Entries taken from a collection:
>>>>
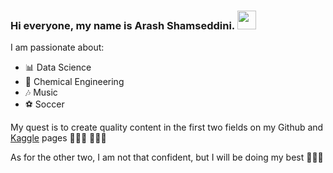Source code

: ### Hi everyone, my name is Arash Shamseddini. <img src="https://raw.githubusercontent.com/MartinHeinz/MartinHeinz/master/wave.gif" width="30px">


I am passionate about:

- 📊 Data Science
- 📐 Chemical Engineering
- 🎶 Music
- ⚽ Soccer

My quest is to create quality content in the first two fields on my Github and [Kaggle](https://www.kaggle.com/arashshamseddini) pages 💪💪💪 🚀🚀🚀

As for the other two, I am not that confident, but I will be doing my best 🤞🤞🤞

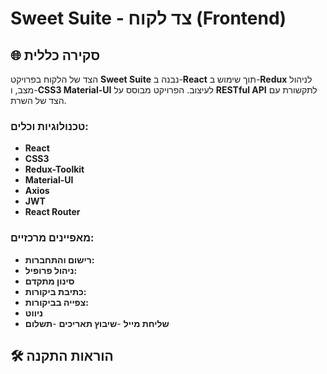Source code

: # Sweet Suite - צד לקוח (Frontend)

## 🌐 סקירה כללית
הצד של הלקוח בפרויקט **Sweet Suite** נבנה ב-**React** תוך שימוש ב-**Redux** לניהול מצב, ו-**CSS3 Material-UI** לעיצוב. הפרויקט מבוסס על **RESTful API** לתקשורת עם הצד של השרת.

### טכנולוגיות וכלים:
- **React**
- **CSS3**
- **Redux-Toolkit**
- **Material-UI**
- **Axios**
- **JWT**
- **React Router**

### מאפיינים מרכזיים:

   - **רישום והתחברות:** 
   - **ניהול פרופיל:**
   - **סינון מתקדם**
   - **כתיבת ביקורות:**
   - **צפייה בביקורות:**
   - **ניווט**
   - **שליחת מייל**
   -**שיבוץ תאריכים**
   -**תשלום**


## 🛠️ הוראות התקנה
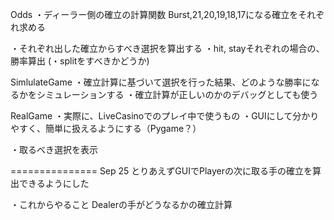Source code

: 
Odds
・ディーラー側の確立の計算関数
Burst,21,20,19,18,17になる確立をそれぞれ求める


・それぞれ出した確立からすべき選択を算出する
・hit, stayそれぞれの場合の、勝率算出
(・splitをすべきかどうか)

SimlulateGame
・確立計算に基づいて選択を行った結果、どのような勝率になるかをシミュレーションする
・確立計算が正しいのかのデバッグとしても使う


RealGame
・実際に、LiveCasinoでのプレイ中で使うもの
・GUIにして分かりやすく、簡単に扱えるようにする（Pygame？）

・取るべき選択を表示


===============
Sep 25
とりあえずGUIでPlayerの次に取る手の確立を算出できるようにした

・これからやること
Dealerの手がどうなるかの確立計算

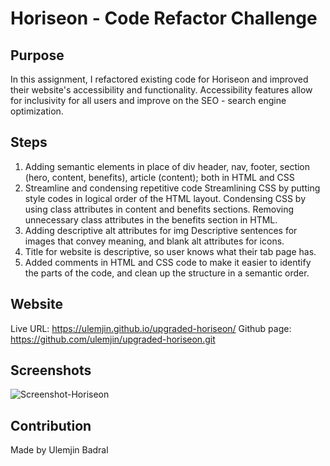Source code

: # Horiseon - Code Refactor Challenge

## Purpose
In this assignment, I refactored existing code for Horiseon and improved their website's accessibility and functionality. 
Accessibility features allow for inclusivity for all users and improve on the SEO - search engine optimization. 

## Steps
1. Adding semantic elements in place of div
        header, nav, footer, section (hero, content, benefits), article (content);
        both in HTML and CSS 
2. Streamline and condensing repetitive code
        Streamlining CSS by putting style codes in logical order of the HTML layout.
        Condensing CSS by using class attributes in content and benefits sections. 
        Removing unnecessary class attributes in the benefits section in HTML.
3. Adding descriptive alt attributes for img
        Descriptive sentences for images that convey meaning, and blank alt attributes for icons. 
4. Title for website is descriptive, so user knows what their tab page has. 
5. Added comments in HTML and CSS code to make it easier to identify the parts of the code, and clean up the structure in a semantic order. 

## Website
Live URL: https://ulemjin.github.io/upgraded-horiseon/
Github page: https://github.com/ulemjin/upgraded-horiseon.git 

## Screenshots
![Screenshot-Horiseon](https://user-images.githubusercontent.com/76715495/109056281-417c8a00-76ae-11eb-98cf-2a29230f90e4.png)

## Contribution
Made by Ulemjin Badral
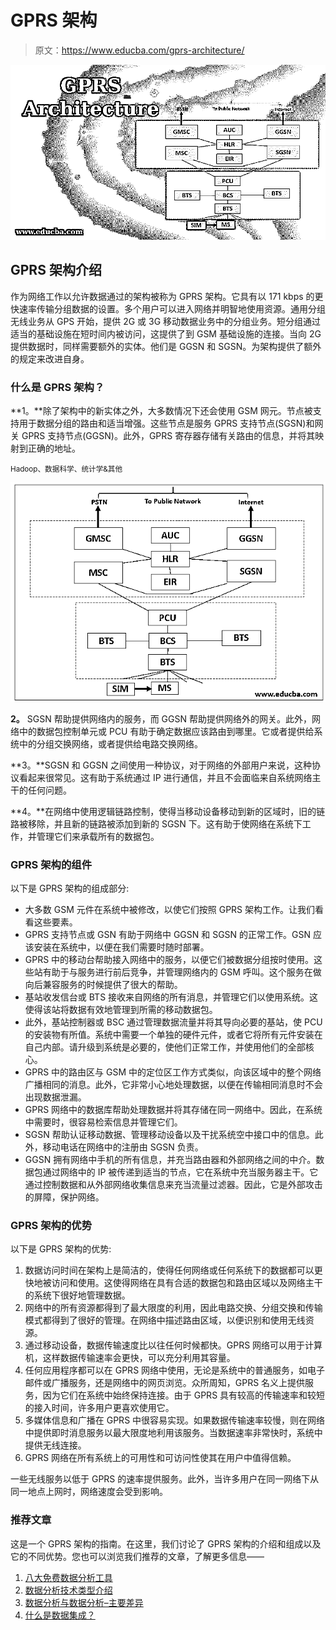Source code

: # GPRS 架构

> 原文：<https://www.educba.com/gprs-architecture/>

![GPRS Architecture](img/5e7896469421dbd0bc359cb4664c9007.png)



## GPRS 架构介绍

作为网络工作以允许数据通过的架构被称为 GPRS 架构。它具有以 171 kbps 的更快速率传输分组数据的设置。多个用户可以进入网络并明智地使用资源。通用分组无线业务从 GPS 开始，提供 2G 或 3G 移动数据业务中的分组业务。短分组通过适当的基础设施在短时间内被访问，这提供了到 GSM 基础设施的连接。当向 2G 提供数据时，同样需要额外的实体。他们是 GGSN 和 SGSN。为架构提供了额外的规定来改进自身。

### 什么是 GPRS 架构？

**1。**除了架构中的新实体之外，大多数情况下还会使用 GSM 网元。节点被支持用于数据分组的路由和适当增强。这些节点是服务 GPRS 支持节点(SGSN)和网关 GPRS 支持节点(GGSN)。此外，GPRS 寄存器存储有关路由的信息，并将其映射到正确的地址。

<small>Hadoop、数据科学、统计学&其他</small>

![GPRS Architecture](img/3bf4f4186500b9d73e376893b766fb23.png)



**2。** SGSN 帮助提供网络内的服务，而 GGSN 帮助提供网络外的网关。此外，网络中的数据包控制单元或 PCU 有助于确定数据应该路由到哪里。它或者提供给系统中的分组交换网络，或者提供给电路交换网络。

**3。**SGSN 和 GGSN 之间使用一种协议，对于网络的外部用户来说，这种协议看起来很常见。这有助于系统通过 IP 进行通信，并且不会面临来自系统网络主干的任何问题。

**4。**在网络中使用逻辑链路控制，使得当移动设备移动到新的区域时，旧的链路被移除，并且新的链路被添加到新的 SGSN 下。这有助于使网络在系统下工作，并管理它们来承载所有的数据包。

### GPRS 架构的组件

以下是 GPRS 架构的组成部分:

*   大多数 GSM 元件在系统中被修改，以使它们按照 GPRS 架构工作。让我们看看这些要素。
*   GPRS 支持节点或 GSN 有助于网络中 GGSN 和 SGSN 的正常工作。GSN 应该安装在系统中，以便在我们需要时随时部署。
*   GPRS 中的移动台帮助接入网络中的服务，以便它们被数据分组按时使用。这些站有助于与服务进行前后竞争，并管理网络内的 GSM 呼叫。这个服务在做向后兼容服务的时候提供了很大的帮助。
*   基站收发信台或 BTS 接收来自网络的所有消息，并管理它们以使用系统。这使得该站将数据有效地管理到所需的移动数据包。
*   此外，基站控制器或 BSC 通过管理数据流量并将其导向必要的基站，使 PCU 的安装物有所值。系统中需要一个单独的硬件元件，或者它将所有元件安装在自己内部。请升级到系统是必要的，使他们正常工作，并使用他们的全部核心。
*   GPRS 中的路由区与 GSM 中的定位区工作方式类似，向该区域中的整个网络广播相同的消息。此外，它非常小心地处理数据，以便在传输相同消息时不会出现数据泄漏。
*   GPRS 网络中的数据库帮助处理数据并将其存储在同一网络中。因此，在系统中需要时，很容易检索信息并管理它们。
*   SGSN 帮助认证移动数据、管理移动设备以及干扰系统空中接口中的信息。此外，移动电话在网络中的注册由 SGSN 负责。
*   GGSN 拥有网络中手机的所有信息，并充当路由器和外部网络之间的中介。数据包通过网络中的 IP 被传递到适当的节点，它在系统中充当服务器主干。它通过控制数据和从外部网络收集信息来充当流量过滤器。因此，它是外部攻击的屏障，保护网络。

### GPRS 架构的优势

以下是 GPRS 架构的优势:

1.  数据访问时间在架构上是简洁的，使得任何网络或任何系统下的数据都可以更快地被访问和使用。这使得网络在具有合适的数据包和路由区域以及网络主干的系统下很好地管理数据。
2.  网络中的所有资源都得到了最大限度的利用，因此电路交换、分组交换和传输模式都得到了很好的管理。在网络中描述路由区域，以便识别和使用无线资源。
3.  通过移动设备，数据传输速度比以往任何时候都快。GPRS 网络可以用于计算机，这样数据传输速率会更快，可以充分利用其容量。
4.  任何应用程序都可以在 GPRS 网络中使用，无论是系统中的普通服务，如电子邮件或广播服务，还是网络中的网页浏览。众所周知，GPRS 名义上提供服务，因为它们在系统中始终保持连接。由于 GPRS 具有较高的传输速率和较短的接入时间，许多用户更喜欢使用它。
5.  多媒体信息和广播在 GPRS 中很容易实现。如果数据传输速率较慢，则在网络中提供即时消息服务以最大限度地利用该服务。当数据速率非常快时，系统中提供无线连接。
6.  GPRS 网络在所有系统上的可用性和可访问性使其在用户中值得信赖。

一些无线服务以低于 GPRS 的速率提供服务。此外，当许多用户在同一网络下从同一地点上网时，网络速度会受到影响。

### 推荐文章

这是一个 GPRS 架构的指南。在这里，我们讨论了 GPRS 架构的介绍和组成以及它的不同优势。您也可以浏览我们推荐的文章，了解更多信息——

1.  [八大免费数据分析工具](https://www.educba.com/free-data-analysis-tools/)
2.  [数据分析技术类型介绍](https://www.educba.com/types-of-data-analysis-techniques/)
3.  [数据分析与数据分析–主要差异](https://www.educba.com/data-analytics-vs-data-analysis/)
4.  [什么是数据集成？](https://www.educba.com/what-is-data-integration/)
<<<<
- PROBLEM TO SOLVE:
Look above for the line containing "帮助认证移动数据、管理移动设备以及干扰系统空中接口中的信息。此外，移动电话在网络中的注册由 SGSN 负责。". From there to the final line of the entries, repeat every line exactly.

- RESPONSE:
*   SGSN 帮助认证移动数据、管理移动设备以及干扰系统空中接口中的信息。此外，移动电话在网络中的注册由 SGSN 负责。
*   GGSN 拥有网络中手机的所有信息，并充当路由器和外部网络之间的中介。数据包通过网络中的 IP 被传递到适当的节点，它在系统中充当服务器主干。它通过控制数据和从外部网络收集信息来充当流量过滤器。因此，它是外部攻击的屏障，保护网络。

### GPRS 架构的优势

以下是 GPRS 架构的优势:

1.  数据访问时间在架构上是简洁的，使得任何网络或任何系统下的数据都可以更快地被访问和使用。这使得网络在具有合适的数据包和路由区域以及网络主干的系统下很好地管理数据。
2.  网络中的所有资源都得到了最大限度的利用，因此电路交换、分组交换和传输模式都得到了很好的管理。在网络中描述路由区域，以便识别和使用无线资源。
3.  通过移动设备，数据传输速度比以往任何时候都快。GPRS 网络可以用于计算机，这样数据传输速率会更快，可以充分利用其容量。
4.  任何应用程序都可以在 GPRS 网络中使用，无论是系统中的普通服务，如电子邮件或广播服务，还是网络中的网页浏览。众所周知，GPRS 名义上提供服务，因为它们在系统中始终保持连接。由于 GPRS 具有较高的传输速率和较短的接入时间，许多用户更喜欢使用它。
5.  多媒体信息和广播在 GPRS 中很容易实现。如果数据传输速率较慢，则在网络中提供即时消息服务以最大限度地利用该服务。当数据速率非常快时，系统中提供无线连接。
6.  GPRS 网络在所有系统上的可用性和可访问性使其在用户中值得信赖。

一些无线服务以低于 GPRS 的速率提供服务。此外，当许多用户在同一网络下从同一地点上网时，网络速度会受到影响。

### 推荐文章

这是一个 GPRS 架构的指南。在这里，我们讨论了 GPRS 架构的介绍和组成以及它的不同优势。您也可以浏览我们推荐的文章，了解更多信息——

1.  [八大免费数据分析工具](https://www.educba.com/free-data-analysis-tools/)
2.  [数据分析技术类型介绍](https://www.educba.com/types-of-data-analysis-techniques/)
3.  [数据分析与数据分析–主要差异](https://www.educba.com/data-analytics-vs-data-analysis/)
4.  [什么是数据集成？](https://www.educba.com/what-is-data-integration/)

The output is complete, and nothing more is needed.